- [Work to be completed]
The answer is every line of the records that holds the word "tags", copied in full.

###

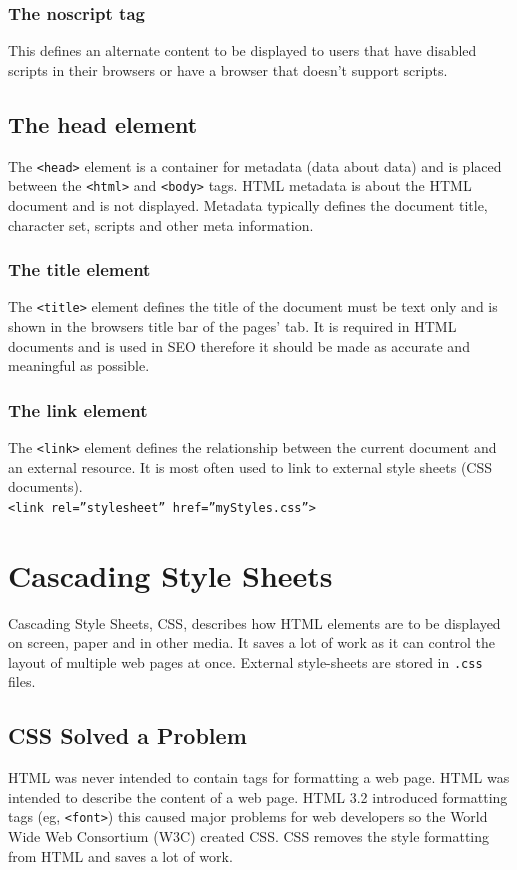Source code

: \documentclass{thomasClass}
\begin{document}
\subsection{The noscript tag}
This defines an alternate content to be displayed to users that have disabled scripts in their browsers or have a browser that doesn't support scripts. 

\section{The head element}
The \verb|<head>| element is a container for metadata (data about data) and is placed between the \verb|<html>| and \verb|<body>| tags. HTML metadata is about the HTML document and is not displayed. Metadata typically defines the document title, character set, scripts and other meta information.
\subsection{The title element}
The \verb|<title>| element defines the title of the document must be text only and is shown in the browsers title bar of the pages' tab. It is required in HTML documents and is used in SEO therefore it should be made as accurate and meaningful as possible.
\subsection{The link element}
The \verb|<link>| element defines the relationship between the current document and an external resource. It is most often used to link to external style sheets (CSS documents).\\
\verb|<link rel=”stylesheet” href=”myStyles.css”>|

\chapter{Cascading Style Sheets}
Cascading Style Sheets, CSS, describes how HTML elements are to be displayed on screen, paper and in other media. It saves a lot of work as it can control the layout of multiple web pages at once. External style-sheets are stored in \verb|.css| files.
\section{CSS Solved a Problem}
HTML was never intended to contain tags for formatting a web page. HTML was intended to describe the content of a web page. HTML 3.2 introduced formatting tags (eg, \verb|<font>|) this caused major problems for web developers so the World Wide Web Consortium (W3C) created CSS. CSS removes the style formatting from HTML and saves a lot of work.
\end{document}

###

- [Your response]
The \verb|<head>| element is a container for metadata (data about data) and is placed between the \verb|<html>| and \verb|<body>| tags. HTML metadata is about the HTML document and is not displayed. Metadata typically defines the document title, character set, scripts and other meta information.
HTML was never intended to contain tags for formatting a web page. HTML was intended to describe the content of a web page. HTML 3.2 introduced formatting tags (eg, \verb|<font>|) this caused major problems for web developers so the World Wide Web Consortium (W3C) created CSS. CSS removes the style formatting from HTML and saves a lot of work.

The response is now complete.